Het vervolg van dit artikel zal ik toespitsen op het tweede kenmerk – de P van PAO – en ik zal een aantal voorwaarden benoemen die mij onontbeerlijk lijken om van werkelijke participatie in kunsteducatie te kunnen spreken. Dat doe ik onder meer aan de hand van kennis die ik samen met de deelnemers genereerde tijdens het creëren van De Experten, de eerste non-scripted theaterperformance die ik met zeven kinderen van acht tot tien jaar oud creëerde aan de hand van Mantle of the Expert.11
Kinderen zijn niet ‘half-wassen’
Dat kinderen geen volwassenen zijn, betekent nog niet dat ze ‘half-wassen’ zijn. Nochtans lijkt onze samenleving dat vaak te suggereren door hun leeftijd als een soort van tussenfase te beschouwen op weg naar de volwassenheid. Daarvan getuigt ons taalgebruik, dat als het over kinderen gaat geregeld gewag maakt van een groeipad, een leerweg of een rijpingsproces. Oprecht samenwerken met kinderen kan echter alleen als we hen voor vol aanzien, als we hun bijdragen niet als onvolgroeide ideeën bekijken, maar als een inbreng die vol- en evenwaardig is aan de onze. Dat lijkt eenvoudiger dan het is, want het is verrassend hoe diepgeworteld het ons aangeleerde concept ‘de leraar weet het beter’ is (de ‘leraar’ kan hier overigens net zo goed vervangen worden door de ‘volwassene’, ‘ouder’, of – waarom niet – ‘theatermaker’). Auteur en Mantle of the Expert-trainer Tim Taylor spreekt over drie overtuigingen die ten grondslag liggen aan Mantle of the Expert en die cruciaal zijn om een authentiek collaboratief proces te kunnen opstarten: ‘Leerlingen zijn vindingrijke mensen, met een succesvol verleden, en een hoopvolle toekomst’.12 We moeten met andere woorden durven te vertrouwen op hun ideeën, kennis en vaardigheden, erkennen dat succeservaringen hen gebracht hebben tot waar ze zijn, en dat elk kind bereid is zich in te zetten voor een toekomst waarin het gelooft. Dit betekent niet dat je als leraar, ouder of theatermaker krachteloos moet toekijken, maar dat je een collaboratief leiderschap dient te hanteren, wat impliceert dat je eerlijk, redelijk, ruimdenkend en respectvol bent, dat je als rolmodel fungeert op het vlak van betrouwbaarheid, gelijkwaardigheid en veerkracht tonen, dat je autoriteit kunt laten zien waar nodig, dat je zowel open als kritisch bent, en dat je een visie hebt waarbij je doelen stelt en vooruitdenkt.

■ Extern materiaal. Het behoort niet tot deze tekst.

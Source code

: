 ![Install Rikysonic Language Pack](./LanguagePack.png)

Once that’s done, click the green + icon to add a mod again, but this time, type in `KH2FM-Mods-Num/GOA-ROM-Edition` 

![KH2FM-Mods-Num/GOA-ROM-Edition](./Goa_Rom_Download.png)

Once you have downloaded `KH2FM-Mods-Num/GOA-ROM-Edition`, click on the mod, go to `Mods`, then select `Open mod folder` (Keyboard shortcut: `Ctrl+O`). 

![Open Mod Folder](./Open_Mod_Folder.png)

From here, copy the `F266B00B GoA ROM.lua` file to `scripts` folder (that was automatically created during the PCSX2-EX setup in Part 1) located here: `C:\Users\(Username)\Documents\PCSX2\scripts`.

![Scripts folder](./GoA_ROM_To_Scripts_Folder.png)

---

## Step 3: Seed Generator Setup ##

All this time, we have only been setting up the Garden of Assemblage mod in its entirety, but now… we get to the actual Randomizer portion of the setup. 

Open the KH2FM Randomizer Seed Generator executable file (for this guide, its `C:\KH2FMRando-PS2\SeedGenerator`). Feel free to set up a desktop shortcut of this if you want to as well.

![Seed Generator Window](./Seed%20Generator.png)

Mijn ervaring is dat dergelijk collaboratief leiderschap zowel beangstigend als bevrijdend kan zijn. Het geeft je soms het gevoel dat je de controle verliest, maar dat doet wellicht elk participatief proces: de dingen gaan niet helemaal zoals je gepland had, en zullen door de diverse inbreng een ander resultaat opleveren dan dat je misschien voor ogen had. Daar staat tegenover dat het resultaat gedragen wordt door alle deelnemers, dat het daardoor rijker en krachtiger wordt en dat er een gedeelde verantwoordelijkheid ontstaat. Het is een evenwichtsoefening om bij het maken van een theaterperformance met jonge kinderen samen beslissingen te nemen in functie van het collectieve doel, maar het is wel een conditio sine qua non voor elke speler om eigenaarschap te kunnen ontwikkelen over het artistieke proces en product.

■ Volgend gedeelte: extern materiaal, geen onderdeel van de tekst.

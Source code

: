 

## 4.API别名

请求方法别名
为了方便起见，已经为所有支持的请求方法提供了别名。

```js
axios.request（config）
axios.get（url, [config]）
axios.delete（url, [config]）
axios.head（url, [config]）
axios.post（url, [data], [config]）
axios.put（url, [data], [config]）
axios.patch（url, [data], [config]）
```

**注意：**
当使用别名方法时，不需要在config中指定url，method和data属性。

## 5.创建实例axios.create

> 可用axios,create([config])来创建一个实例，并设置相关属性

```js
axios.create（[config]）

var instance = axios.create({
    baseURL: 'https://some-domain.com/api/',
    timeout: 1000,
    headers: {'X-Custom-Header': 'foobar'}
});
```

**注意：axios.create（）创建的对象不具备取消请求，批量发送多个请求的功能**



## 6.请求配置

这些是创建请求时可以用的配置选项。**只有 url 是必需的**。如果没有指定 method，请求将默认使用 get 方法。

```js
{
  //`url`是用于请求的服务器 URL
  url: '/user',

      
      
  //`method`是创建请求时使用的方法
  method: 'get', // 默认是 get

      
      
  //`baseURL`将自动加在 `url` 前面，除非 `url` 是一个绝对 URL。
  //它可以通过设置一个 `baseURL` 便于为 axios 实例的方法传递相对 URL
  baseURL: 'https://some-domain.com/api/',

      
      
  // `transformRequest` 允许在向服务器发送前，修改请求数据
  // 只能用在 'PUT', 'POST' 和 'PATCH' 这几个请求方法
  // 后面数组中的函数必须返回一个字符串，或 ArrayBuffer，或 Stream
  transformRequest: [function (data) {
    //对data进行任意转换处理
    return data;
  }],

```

The importance of being earnest
Er bestaat een hardnekkig misverstand onder leerkrachten en andere begeleiders van kinderen dat drama en toneelspel ‘leuk’ moeten zijn, en dat zij dus ook op een leuke manier benaderd moeten worden: spelplezier staat voorop, toch? Dus moet er gelachen worden, mag er weleens gechargeerd worden, maken de (verkleed)kleren de man en volgt er een applaus na elk getoond tafereeltje. Als het maar fun is!

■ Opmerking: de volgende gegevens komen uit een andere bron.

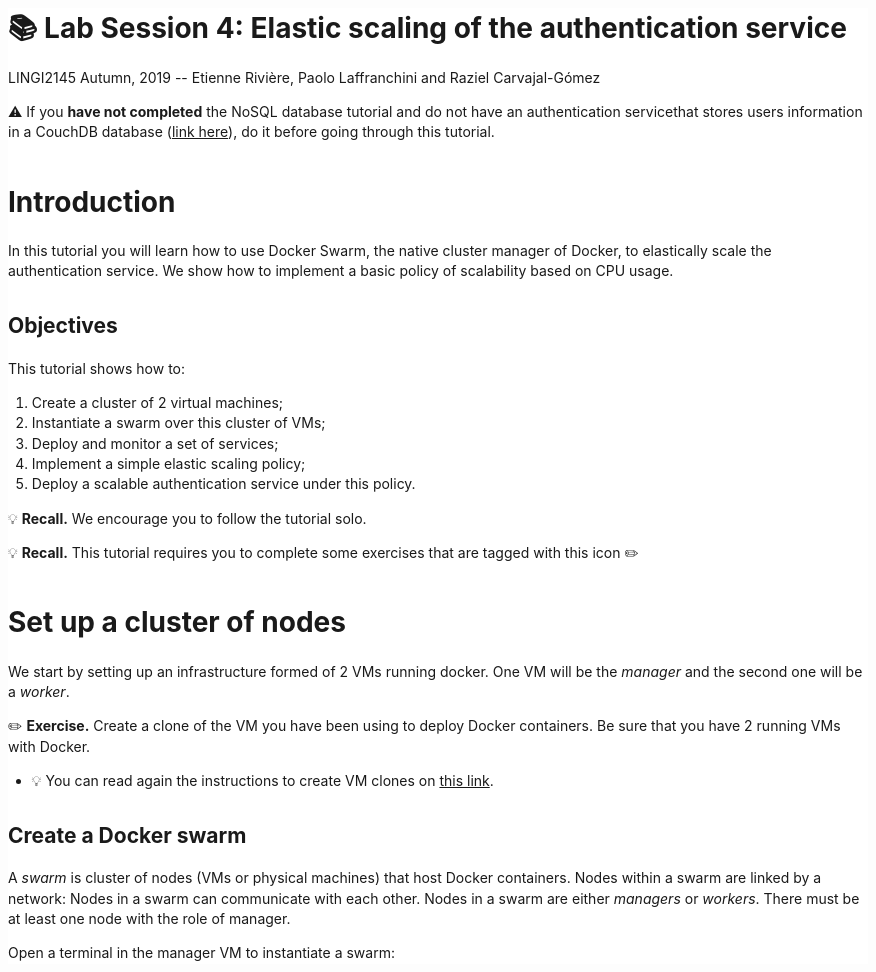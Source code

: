 # :books: Lab Session 4: Elastic scaling of the authentication service

LINGI2145 Autumn, 2019 -- Etienne Rivière, Paolo Laffranchini and Raziel Carvajal-Gómez

:warning: If you **have not completed** the NoSQL database tutorial and do not have an authentication servicethat stores users information in a CouchDB database ([link here](03_NoSQL_databases.md#books-nosql-databases)), do it before going through this tutorial.

# Introduction

In this tutorial you will learn how to use Docker Swarm, the native cluster manager of Docker, to elastically scale the authentication service.
We show how to implement a basic policy of scalability based on CPU usage.

## Objectives

This tutorial shows how to:

1. Create a cluster of 2 virtual machines;
1. Instantiate a swarm over this cluster of VMs;
1. Deploy and monitor a set of services;
1. Implement a simple elastic scaling policy;
1. Deploy a scalable authentication service under this policy.

:bulb: **Recall.**
We encourage you to follow the tutorial solo.

:bulb: **Recall.**
This tutorial requires you to complete some exercises that are tagged with this icon :pencil2:

# Set up a cluster of nodes

We start by setting up an infrastructure formed of 2 VMs running docker.
One VM will be the *manager* and the second one will be a *worker*.

:pencil2: **Exercise.**
Create a clone of the VM you have been using to deploy Docker containers.
Be sure that you have 2 running VMs with Docker.

- :bulb: You can read again the instructions to create VM clones on [this link](../../tutorials/01_VirtualMachines/README.md#launching-multiple-vms).

## Create a Docker swarm

A *swarm* is cluster of nodes (VMs or physical machines) that host Docker containers.
Nodes within a swarm are linked by a network: Nodes in a swarm can communicate with each other.
Nodes in a swarm are either *managers* or *workers*.
There must be at least one node with the role of manager.

Open a terminal in the manager VM to instantiate a swarm:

Het plezier van drama zit hem in het engagement, de betrokkenheid, de ernst van het spel. Dramatisch werk deze ernst ontzeggen, reduceert het tot hol vermaak, een plaisanterie, tot onbelangrijke malligheid.
Mag er dan geen plezier gemaakt worden? Natuurlijk wel! Maar ik daag elke volwassene uit om na te gaan waaraan hij of zij werkelijke arbeidsvreugde beleeft: aan het dollen op personeelsfeesten of aan het zin- en betekenisvol inzetten van zijn of haar competenties, het leren van nieuwe dingen en het opgaan in het werk. Dat is voor drama niet anders: het plezier zit hem in het engagement, de betrokkenheid, de ernst van het spel. Dramatisch werk deze ernst ontzeggen, reduceert het tot hol vermaak, een plaisanterie, tot onbelangrijke malligheid. Dat is de boodschap die we kinderen geven als we drama en toneelspel presenteren als ‘leutigheid’. Waarom zou een kind zich engageren of werkelijk participeren als we de betekenis van het werk zelf onderuithalen? Een van de jonge deelnemers aan de non-scripted theaterperformance drukte zijn spelplezier na de voorstelling als volgt uit: ‘Ik geloofde werkelijk dat ik een dierenredder was!’ Zijn plezier zat hem in het vermogen oprecht te kunnen geloven in de imaginaire context en in zichzelf als expert, niet in het presenteren van een toneeltje waarvoor hij een applaus ontving.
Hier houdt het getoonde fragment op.